Despite being a feature debut for both its director and star, Zhang Yimou’s Red Sorghum is both an excellent, award-winning drama and a landmark in Chinese film history.
China was one of the earliest nations to embrace cinema, thanks to a visit to Shanghai by the Lumiere’s camera operator in 1896. The first screenings occurred that year, although it would take until 1905 for a Chinese-made silent short to be produced. Film production kicked into high gear during the 1930s via a generation of enthusiastic left-wing activists. By the end of the decade, a military occupation by the Empire of Japan put a hefty dent in China’s cinema aspirations, and following a brief resurgence in the mid-1940s the industry shifted largely to propaganda works for the new communist government. Arguably the most critical shift in Chinese cinema occurred in the late 1980s. A new generation of filmmakers entered the industry, and their arrival coincided with a general ‘opening-up’ of Chinese culture to the rest of the world. The resulting films were often the first new Chinese cinema international audiences had seen in decades. This so-called “Fifth Generation” largely came from the Beijing Film Academy, and included directors like Chen Kaige, Tian Zhuangzhuang, and – of course – Zhang Yimou. Red Sorghum (1987) was Zhang’s first feature, was screened at the Berlin International Film Festival, and was awarded its Golden Bear.

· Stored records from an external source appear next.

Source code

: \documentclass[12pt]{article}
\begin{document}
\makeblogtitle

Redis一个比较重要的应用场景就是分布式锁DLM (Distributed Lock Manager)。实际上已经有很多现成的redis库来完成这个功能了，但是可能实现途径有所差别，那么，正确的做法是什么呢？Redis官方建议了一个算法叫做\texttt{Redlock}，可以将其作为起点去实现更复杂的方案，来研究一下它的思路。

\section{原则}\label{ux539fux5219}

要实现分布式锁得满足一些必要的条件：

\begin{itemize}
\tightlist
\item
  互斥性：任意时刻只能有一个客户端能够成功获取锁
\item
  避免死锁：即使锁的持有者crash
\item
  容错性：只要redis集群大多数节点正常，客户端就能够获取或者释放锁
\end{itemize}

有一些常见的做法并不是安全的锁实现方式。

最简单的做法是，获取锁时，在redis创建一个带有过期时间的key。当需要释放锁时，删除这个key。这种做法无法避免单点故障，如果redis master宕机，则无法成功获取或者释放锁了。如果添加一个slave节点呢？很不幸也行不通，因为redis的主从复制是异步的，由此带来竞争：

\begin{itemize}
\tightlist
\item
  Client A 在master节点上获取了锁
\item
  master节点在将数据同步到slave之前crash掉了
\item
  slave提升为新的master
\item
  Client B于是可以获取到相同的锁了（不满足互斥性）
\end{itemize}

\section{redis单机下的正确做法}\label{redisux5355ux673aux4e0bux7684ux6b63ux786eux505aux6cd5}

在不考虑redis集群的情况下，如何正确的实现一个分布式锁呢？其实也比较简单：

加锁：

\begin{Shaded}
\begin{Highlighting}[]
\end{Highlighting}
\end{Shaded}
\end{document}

The film stars Gong Li as Jiu’er, a young woman sent by her parents to marry the elderly owner of a local sorghum wine distillery. By the time Jiu’er arrives, the old man has died. Since he did not have an heir, Jiu’er inherits the entire distillery. The ensuing film sees its young protagonist earn the respect and loyalty of her employees, sees both her and the distillery threatened by bandits, and a romance develop with one of the winemakers.
This is vital, lively cinema, depicting a simple way of life among Chinese peasants in the 1930s. For the most part the story is simple and directly told, with broadly written characters and pleasant day-to-day incidents about the winery. The romance is passionate and heartfelt, and the narrative varied. It is cleanly shot by Zhang with a strong eye for colour: reds, greens, and the sparse beauty of rural Shandong province.
The lead performances are strong and emotive. Red Sorghum marks Gong Li’s on-screen debut; she collaborated several more times with Zhang over the ensuing decades (these films are currently available in an exceptional boxed set from Australian distributor Imprint Films), and independently established herself as one of the great actors of contemporary Chinese language cinema. As her unnamed lover, Jiang Wen juggles a combination of strong will, good heart, and rank stupidity. He too moved on to enormous success in film.
The film takes a sharp, bleak turn in its final act with the arrival of an invading Japanese army. The sequence presents something of a shock, and reframes the entire genre and tone of the film. The shift could be disastrous, but Zhang manages to engineer the change in such a way that makes the Japanese presence all the more shocking and difficult to watch.
By comparison to American and European cinema of the late 1980s, Red Sorghum may seem rather simple – even ordinary – but its narrative purity and photographic beauty seem genuinely ageless. As an introduction to Chinese cinema it is an obvious and worthwhile choice. As a film in its own right, it is simply wonderful.